The ethnicity pay gap measures the difference in the average pay between Black and Minoritised Ethnic staff compared to white British staff, and can be calculated for an organisation, industry or society.
This deeply reflects racial inequality and structural racism, illustrating how our society oppressively values labour based on identities and structural factors. This includes race, ethnicity, occupation, nationality, qualifications, and gender. In 2022, the lowest earnings were among Black workers born outside the UK, closely followed by non-UK born Asian workers and employees from other ethnic groups who earned 10% less than their UK-born white peers in 2022.
In the workplace, this is illustrated by the concentration of Black and Minoritised Ethnic staff in lower-paid roles and insecure work compared to white employees. In civil society, the number of Black CEOs has fallen below 1%.
At home, this manifests as stark and entrenched income inequalities, with Black and Minoritised Ethnic people 2.5 times more likely to be in poverty. This is skyrocketing the socioeconomic gap across the UK and deepening financial anxiety.
To achieve long-term systemic change and a healthier society, we must close the ethnicity pay gap. It is essential to reducing deprivation and transforming access to education, health, housing, work, and financial stability for generations to come. In the UK, addressing race inequalities in the labour market could boost the economy by up to £24 billion annually.
Today (January 8) marks Ethnicity Pay Gap Day 2026, founded by Dianne Greyson, who also established the #EthnicityPayGap Campaign. We will continue to support her campaign (see our interview with Dianne here).
We will also continue to participate in the movement to end the ethnicity pay gap, working with the UK government and centring Black and Minoritised Ethnic people in our work. For workplaces who are ready for genuine change, we have developed resources through our partnership with ACEVO, Home Truths 2. We encourage civil society organisations to publish their pay gap to identify and end racism by changing values, structures and behaviours.
Racial justice cannot be achieved without economic justice, and workplaces have a critical role to play in making this a reality.
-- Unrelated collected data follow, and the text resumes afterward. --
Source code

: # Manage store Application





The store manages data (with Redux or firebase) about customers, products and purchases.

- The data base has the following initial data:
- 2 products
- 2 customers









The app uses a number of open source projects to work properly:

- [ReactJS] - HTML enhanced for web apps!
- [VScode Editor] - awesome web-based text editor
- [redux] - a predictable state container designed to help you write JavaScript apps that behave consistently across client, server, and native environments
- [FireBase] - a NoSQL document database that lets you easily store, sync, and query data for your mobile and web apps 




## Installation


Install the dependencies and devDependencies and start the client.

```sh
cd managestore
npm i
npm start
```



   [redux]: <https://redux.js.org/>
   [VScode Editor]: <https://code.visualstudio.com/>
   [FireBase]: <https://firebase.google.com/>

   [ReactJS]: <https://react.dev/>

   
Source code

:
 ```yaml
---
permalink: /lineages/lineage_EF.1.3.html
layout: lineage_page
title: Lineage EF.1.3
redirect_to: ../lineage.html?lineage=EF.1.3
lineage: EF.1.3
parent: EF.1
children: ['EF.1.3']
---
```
Policy recommendations for long term systemic change:
Advice to Government
Mandate ethnicity pay gap reporting, bringing it in line with gender pay gap reporting. Without a legal requirement, transparency remains inconsistent and accountability is weakened.
Standardise how ethnicity pay gaps are calculated by developing a clear, government-backed methodology and tool. This would support organisations (particularly smaller workplaces) to report accurately and confidently to avoid common calculation mistakes from the gender pay gap.
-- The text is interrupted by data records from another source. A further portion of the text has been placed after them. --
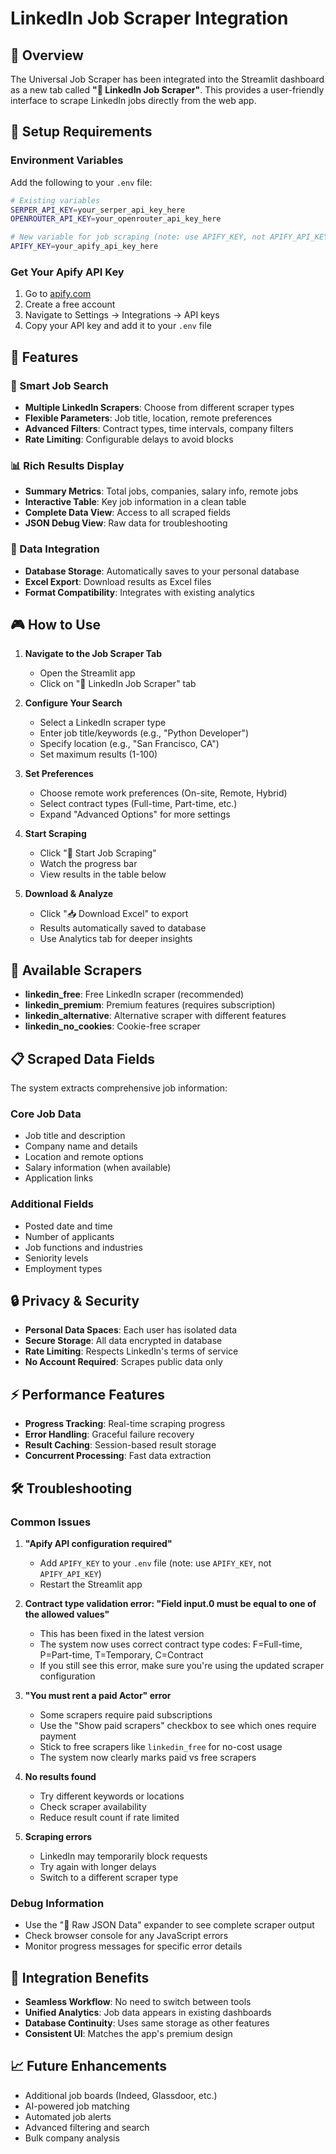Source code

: # LinkedIn Job Scraper Integration

## 🚀 Overview

The Universal Job Scraper has been integrated into the Streamlit dashboard as a new tab called **"💼 LinkedIn Job Scraper"**. This provides a user-friendly interface to scrape LinkedIn jobs directly from the web app.

## 🔧 Setup Requirements

### Environment Variables

Add the following to your `.env` file:

```bash
# Existing variables
SERPER_API_KEY=your_serper_api_key_here
OPENROUTER_API_KEY=your_openrouter_api_key_here

# New variable for job scraping (note: use APIFY_KEY, not APIFY_API_KEY)
APIFY_KEY=your_apify_api_key_here
```

### Get Your Apify API Key

1. Go to [apify.com](https://apify.com)
2. Create a free account
3. Navigate to Settings → Integrations → API keys
4. Copy your API key and add it to your `.env` file

## 💼 Features

### 🎯 Smart Job Search
- **Multiple LinkedIn Scrapers**: Choose from different scraper types
- **Flexible Parameters**: Job title, location, remote preferences
- **Advanced Filters**: Contract types, time intervals, company filters
- **Rate Limiting**: Configurable delays to avoid blocks

### 📊 Rich Results Display
- **Summary Metrics**: Total jobs, companies, salary info, remote jobs
- **Interactive Table**: Key job information in a clean table
- **Complete Data View**: Access to all scraped fields
- **JSON Debug View**: Raw data for troubleshooting

### 💾 Data Integration
- **Database Storage**: Automatically saves to your personal database
- **Excel Export**: Download results as Excel files
- **Format Compatibility**: Integrates with existing analytics

## 🎮 How to Use

1. **Navigate to the Job Scraper Tab**
   - Open the Streamlit app
   - Click on "💼 LinkedIn Job Scraper" tab

2. **Configure Your Search**
   - Select a LinkedIn scraper type
   - Enter job title/keywords (e.g., "Python Developer")
   - Specify location (e.g., "San Francisco, CA")
   - Set maximum results (1-100)

3. **Set Preferences**
   - Choose remote work preferences (On-site, Remote, Hybrid)
   - Select contract types (Full-time, Part-time, etc.)
   - Expand "Advanced Options" for more settings

4. **Start Scraping**
   - Click "🚀 Start Job Scraping"
   - Watch the progress bar
   - View results in the table below

5. **Download & Analyze**
   - Click "📥 Download Excel" to export
   - Results automatically saved to database
   - Use Analytics tab for deeper insights

## 🤖 Available Scrapers

- **linkedin_free**: Free LinkedIn scraper (recommended)
- **linkedin_premium**: Premium features (requires subscription)
- **linkedin_alternative**: Alternative scraper with different features
- **linkedin_no_cookies**: Cookie-free scraper

## 📋 Scraped Data Fields

The system extracts comprehensive job information:

### Core Job Data
- Job title and description
- Company name and details
- Location and remote options
- Salary information (when available)
- Application links

### Additional Fields
- Posted date and time
- Number of applicants
- Job functions and industries
- Seniority levels
- Employment types

## 🔒 Privacy & Security

- **Personal Data Spaces**: Each user has isolated data
- **Secure Storage**: All data encrypted in database
- **Rate Limiting**: Respects LinkedIn's terms of service
- **No Account Required**: Scrapes public data only

## ⚡ Performance Features

- **Progress Tracking**: Real-time scraping progress
- **Error Handling**: Graceful failure recovery
- **Result Caching**: Session-based result storage
- **Concurrent Processing**: Fast data extraction

## 🛠️ Troubleshooting

### Common Issues

1. **"Apify API configuration required"**
   - Add `APIFY_KEY` to your `.env` file (note: use `APIFY_KEY`, not `APIFY_API_KEY`)
   - Restart the Streamlit app

2. **Contract type validation error: "Field input.0 must be equal to one of the allowed values"**
   - This has been fixed in the latest version
   - The system now uses correct contract type codes: F=Full-time, P=Part-time, T=Temporary, C=Contract
   - If you still see this error, make sure you're using the updated scraper configuration

3. **"You must rent a paid Actor" error**
   - Some scrapers require paid subscriptions
   - Use the "Show paid scrapers" checkbox to see which ones require payment
   - Stick to free scrapers like `linkedin_free` for no-cost usage
   - The system now clearly marks paid vs free scrapers

4. **No results found**
   - Try different keywords or locations
   - Check scraper availability
   - Reduce result count if rate limited

5. **Scraping errors**
   - LinkedIn may temporarily block requests
   - Try again with longer delays
   - Switch to a different scraper type

### Debug Information

- Use the "🔧 Raw JSON Data" expander to see complete scraper output
- Check browser console for any JavaScript errors
- Monitor progress messages for specific error details

## 🔄 Integration Benefits

- **Seamless Workflow**: No need to switch between tools
- **Unified Analytics**: Job data appears in existing dashboards
- **Database Continuity**: Uses same storage as other features
- **Consistent UI**: Matches the app's premium design

## 📈 Future Enhancements

- Additional job boards (Indeed, Glassdoor, etc.)
- AI-powered job matching
- Automated job alerts
- Advanced filtering and search
- Bulk company analysis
Enable sector-specific benchmarking, so organisations can understand how their pay gaps compare within their sector and identify where structural issues are most pronounced.
Support intersectional analysis where data allows, recognising that ethnicity pay gaps are not experienced uniformly and are shaped by gender, nationality, geography, and other factors.
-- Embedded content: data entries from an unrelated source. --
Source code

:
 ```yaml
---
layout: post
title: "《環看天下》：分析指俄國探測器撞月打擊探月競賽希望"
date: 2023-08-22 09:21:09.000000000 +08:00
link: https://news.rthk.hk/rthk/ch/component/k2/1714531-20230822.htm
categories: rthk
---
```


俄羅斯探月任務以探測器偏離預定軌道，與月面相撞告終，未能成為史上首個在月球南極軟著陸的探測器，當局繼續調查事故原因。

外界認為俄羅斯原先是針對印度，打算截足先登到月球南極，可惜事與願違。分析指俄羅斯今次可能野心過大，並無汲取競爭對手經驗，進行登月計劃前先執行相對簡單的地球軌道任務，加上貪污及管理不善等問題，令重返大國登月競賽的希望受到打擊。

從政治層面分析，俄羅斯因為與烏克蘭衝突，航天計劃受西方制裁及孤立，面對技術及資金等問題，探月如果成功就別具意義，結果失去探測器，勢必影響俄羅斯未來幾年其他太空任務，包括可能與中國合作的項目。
Advice to civil society organisations (see our Home Truths 2 resources here, including a blog, webinar and guidance notes – all free to access).
Collect and analyse workforce data across pay, progression, and leadership, particularly in non-support and senior roles, to understand where disparities are concentrated. View our Home Truths 2 calculation method here.
Publish an action plan alongside any ethnicity pay gap data, setting out clear steps to address pay disparities rather than treating reporting as a tick-box exercise.
Embed transparency in pay, reward, and progression processes, ensuring decisions are clear, fair, and open to scrutiny.
Create safe mechanisms for employees to share lived experiences, helping organisations identify cumulative and systemic bias across recruitment, retention, and pay.
Approach ethnicity pay gap reporting with care and responsibility, ensuring data collection complies with GDPR and is communicated clearly to staff to build trust.